# New house, new puppy?



## CanHow (Jun 21, 2013)

I'm moving into a new house in a few weeks and I have an only dog. He gets along great with cats, dogs, children, etc. and was thinking about getting him a playmate. He's 7 months and has some puppy energy. Would getting him a playmate be a good idea? Male or female? Is their a preference in gender? I kind of want another male, but would the alpha thing be a problem? Thank you!


----------



## Mac's Mom (Jun 7, 2010)

haha you'll get a lot of opinions and shared experiences on this topic. My opinion is one puppy at a time my friend.


----------



## LoveEcho (Mar 4, 2011)

One puppy at a time. For multiple reasons... two puppies is a LOT of work (and 7 months is still very much a puppy). The puppies need to bond with YOU, not each other. There are a lot of links on here about getting two puppies, and even though one is older, it all still applies. The general timeline is when the first dog is well trained, issues are dealt with, etc. Two males is iffy not because of an "alpha thing", but GSD's can be same-sex aggressive. It's not as common (and not as scary, usually) with males, but it is a factor to consider. Getting another dog as a playmate for your existing one isn't a good reason, so think about your motives. If you want another dog for YOU, then take the time now to "learn" with the puppy you already have, get him trained and keep up with training, learn the ins and outs. 

Plus, two dogs close in age gets expensive and heartbreaking later on.

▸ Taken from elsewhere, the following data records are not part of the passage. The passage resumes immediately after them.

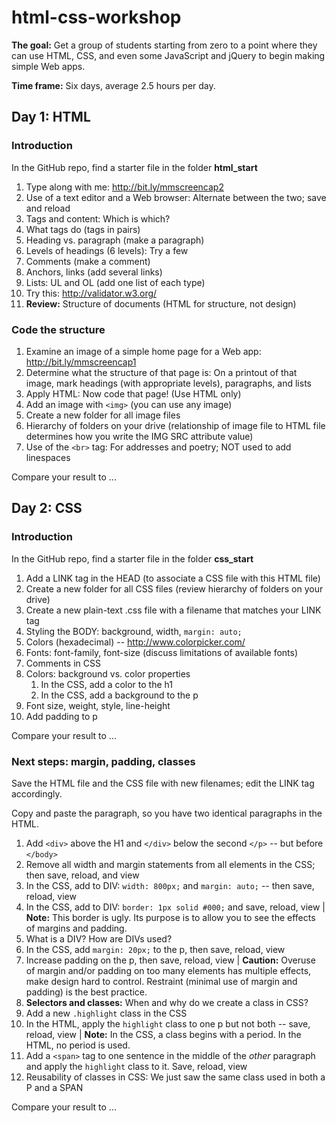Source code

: html-css-workshop
=================

**The goal:** Get a group of students starting from zero to a point where they can use HTML, CSS, and even some JavaScript and jQuery to begin making simple Web apps.

**Time frame:** Six days, average 2.5 hours per day.

## Day 1: HTML

### Introduction

In the GitHub repo, find a starter file in the folder **html_start**

1. Type along with me: http://bit.ly/mmscreencap2 
2. Use of a text editor and a Web browser: Alternate between the two; save and reload
3. Tags and content: Which is which?
4. What tags do (tags in pairs)
5. Heading vs. paragraph (make a paragraph)
6. Levels of headings (6 levels): Try a few
7. Comments (make a comment)
8. Anchors, links (add several links)
9. Lists: UL and OL (add one list of each type)
10. Try this: http://validator.w3.org/ 
11. **Review:** Structure of documents (HTML for structure, not design)

### Code the structure

1. Examine an image of a simple home page for a Web app: http://bit.ly/mmscreencap1 
2. Determine what the structure of that page is: On a printout of that image, mark headings (with appropriate levels), paragraphs, and lists
3. Apply HTML: Now code that page! (Use HTML only) 
4. Add an image with `<img>` (you can use any image)
5. Create a new folder for all image files 
6. Hierarchy of folders on your drive (relationship of image file to HTML file determines how you write the IMG SRC attribute value)
7. Use of the `<br>` tag: For addresses and poetry; NOT used to add linespaces

Compare your result to ...

## Day 2: CSS

### Introduction

In the GitHub repo, find a starter file in the folder **css_start**

1. Add a LINK tag in the HEAD (to associate a CSS file with this HTML file) 
2. Create a new folder for all CSS files (review hierarchy of folders on your drive)
3. Create a new plain-text .css file with a filename that matches your LINK tag
4. Styling the BODY: background, width, `margin: auto;` 
5. Colors (hexadecimal) -- http://www.colorpicker.com/ 
6. Fonts: font-family, font-size (discuss limitations of available fonts)
7. Comments in CSS
8. Colors: background vs. color properties 
    1. In the CSS, add a color to the h1
    1. In the CSS, add a background to the p 
9. Font size, weight, style, line-height
10. Add padding to p

Compare your result to ...

### Next steps: margin, padding, classes

Save the HTML file and the CSS file with new filenames; edit the LINK tag accordingly.

Copy and paste the paragraph, so you have two identical paragraphs in the HTML.

1. Add `<div>` above the H1 and `</div>` below the second `</p>` -- but before `</body>`
2. Remove all width and margin statements from all elements in the CSS; then save, reload, and view
3. In the CSS, add to DIV: `width: 800px;` and `margin: auto;` -- then save, reload, view
4. In the CSS, add to DIV: `border: 1px solid #000;` and save, reload, view | **Note:** This border is ugly. Its purpose is to allow you to see the effects of margins and padding.
5. What is a DIV? How are DIVs used? 
6. In the CSS, add `margin: 20px;` to the p, then save, reload, view
7. Increase padding on the p, then save, reload, view | **Caution:** Overuse of margin and/or padding on too many elements has multiple effects, make design hard to control. Restraint (minimal use of margin and padding) is the best practice.
8. **Selectors and classes:** When and why do we create a class in CSS?
9. Add a new `.highlight` class in the CSS
10. In the HTML, apply the `highlight` class to one p but not both -- save, reload, view | **Note:** In the CSS, a class begins with a period. In the HTML, no period is used.
11. Add a `<span>` tag to one sentence in the middle of the _other_ paragraph and apply the `highlight` class to it. Save, reload, view
12. Reusability of classes in CSS: We just saw the same class used in both a P and a SPAN

Compare your result to ...

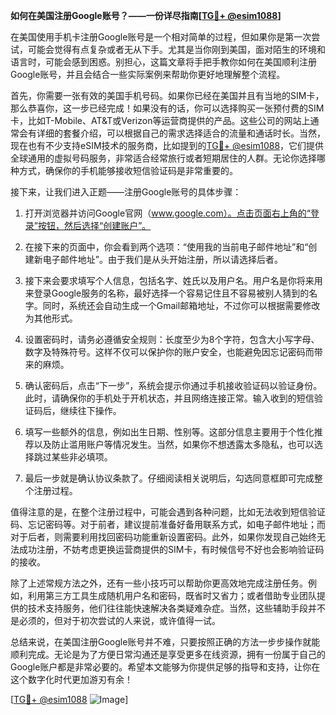 **如何在美国注册Google账号？——一份详尽指南[[TG💪+ @esim1088](https://t.me/s/esim1088)]**

在美国使用手机卡注册Google账号是一个相对简单的过程，但如果你是第一次尝试，可能会觉得有点复杂或者无从下手。尤其是当你刚到美国，面对陌生的环境和语言时，可能会感到困惑。别担心，这篇文章将手把手教你如何在美国顺利注册Google账号，并且会结合一些实际案例来帮助你更好地理解整个流程。

首先，你需要一张有效的美国手机号码。如果你已经在美国并且有当地的SIM卡，那么恭喜你，这一步已经完成！如果没有的话，你可以选择购买一张预付费的SIM卡，比如T-Mobile、AT&T或Verizon等运营商提供的产品。这些公司的网站上通常会有详细的套餐介绍，可以根据自己的需求选择适合的流量和通话时长。当然，现在也有不少支持eSIM技术的服务商，比如提到的[TG💪+ @esim1088](https://t.me/s/esim1088)，它们提供全球通用的虚拟号码服务，非常适合经常旅行或者短期居住的人群。无论你选择哪种方式，确保你的手机能够接收短信验证码是非常重要的。

接下来，让我们进入正题——注册Google账号的具体步骤：

1. 打开浏览器并访问Google官网（www.google.com）。点击页面右上角的“登录”按钮，然后选择“创建账户”。

2. 在接下来的页面中，你会看到两个选项：“使用我的当前电子邮件地址”和“创建新电子邮件地址”。由于我们是从头开始注册，所以请选择后者。

3. 接下来会要求填写个人信息，包括名字、姓氏以及用户名。用户名是你将来用来登录Google服务的名称，最好选择一个容易记住且不容易被别人猜到的名字。同时，系统还会自动生成一个Gmail邮箱地址，不过你可以根据需要修改为其他形式。

4. 设置密码时，请务必遵循安全规则：长度至少为8个字符，包含大小写字母、数字及特殊符号。这样不仅可以保护你的账户安全，也能避免因忘记密码而带来的麻烦。

5. 确认密码后，点击“下一步”，系统会提示你通过手机接收验证码以验证身份。此时，请确保你的手机处于开机状态，并且网络连接正常。输入收到的短信验证码后，继续往下操作。

6. 填写一些额外的信息，例如出生日期、性别等。这部分信息主要用于个性化推荐以及防止滥用账户等情况发生。当然，如果你不想透露太多隐私，也可以选择跳过某些非必填项。

7. 最后一步就是确认协议条款了。仔细阅读相关说明后，勾选同意框即可完成整个注册过程。

值得注意的是，在整个注册过程中，可能会遇到各种问题，比如无法收到短信验证码、忘记密码等。对于前者，建议提前准备好备用联系方式，如电子邮件地址；而对于后者，则需要利用找回密码功能重新设置密码。此外，如果你发现自己始终无法成功注册，不妨考虑更换运营商提供的SIM卡，有时候信号不好也会影响验证码的接收。

除了上述常规方法之外，还有一些小技巧可以帮助你更高效地完成注册任务。例如，利用第三方工具生成随机用户名和密码，既省时又省力；或者借助专业团队提供的技术支持服务，他们往往能快速解决各类疑难杂症。当然，这些辅助手段并不是必须的，但对于初次尝试的人来说，或许值得一试。

总结来说，在美国注册Google账号并不难，只要按照正确的方法一步步操作就能顺利完成。无论是为了方便日常沟通还是享受更多在线资源，拥有一份属于自己的Google账户都是非常必要的。希望本文能够为你提供足够的指导和支持，让你在这个数字化时代更加游刃有余！

[[TG💪+ @esim1088](https://t.me/s/esim1088) ![Image](https://i.postimg.cc/4NQfJmqS/Snipaste-2025-05-13-00-14-12.png)]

Edit: Here's the link to the sticky I'd love to get two puppies at once Like I said, there is an age difference, but the general principles still apply.


----------



## stmcfred (Aug 13, 2013)

I only have one dog now (he's 8 years old) but I don't think I could handle two puppies! Is your current one obedience trained?


----------



## IllinoisNative (Feb 2, 2010)

I agree with the others. It's best to have a well trained first dog before you think of getting another one. You need a solid foundation with your first dog who is still a puppy himself. He deserves most of your time/attention right now. Two puppies at once is a hellish experience, IMO...lol. I had three years between my dogs and it was fabulous, although I think two years might be sufficient.


----------



## sitstay (Jan 20, 2003)

As the owner of two dogs, I think that two is a wonderful number! However, I also think that your current dog deserves all your time and attention in order to navigate the ups and downs of doggy adolescence.

Once your current dog has been able to benefit from all that hard work you put into training and socializing (and at just 7 months, your current dog has a whole lot of learning and maturing to do still), then it would be a great time to look into bringing a second dog into your home. For most German Shepherds, that is about 2-3 years in age. 

If your puppy has a lot of puppy energy, up your exercise and training regimen. Make your current dog as good as he can be! And then consider another dog.
Sheilah


----------



## MaggieRoseLee (Aug 17, 2001)

Mac's Mom said:


> haha you'll get a lot of opinions and shared experiences on this topic. My opinion is one puppy at a time my friend.


Me too. Specially with a new house!

I like a 5 year split between my dogs, though I'm sure you could have a bit less. Get one practically perfect before adding another. Then I know I can focus all the time/attention/training ($$$) on a new puppy when I get it.

You able to read thru this --> http://www.germanshepherds.com/foru...67994-should-i-get-two-puppies-dogs-once.html


----------



## CanHow (Jun 21, 2013)

stmcfred said:


> I only have one dog now (he's 8 years old) but I don't think I could handle two puppies! Is your current one obedience trained?


Yes he is. I take him everywhere with me and the only time I ever have him on a leash is at the pet store and on walks. He's off leash trained and follows me everywhere. Very laid back and is always in the same room with me. He's actually the calmest puppy I've ever been around but once he's got a dog to play with, he loves it


----------



## MaggieRoseLee (Aug 17, 2001)

I'd keep doing a great job with your current pup and use/abuse your friends and THEIR dogs to have playdates for your pup. 





 
GET INTO SOME TYPE OF DOG CLASSES with your dog. Much better to spend that time and money with your current pup rather than the same time/money with a new puppy. It's amazing what our pups can do when we challenge them (btw, what we can do too  )


----------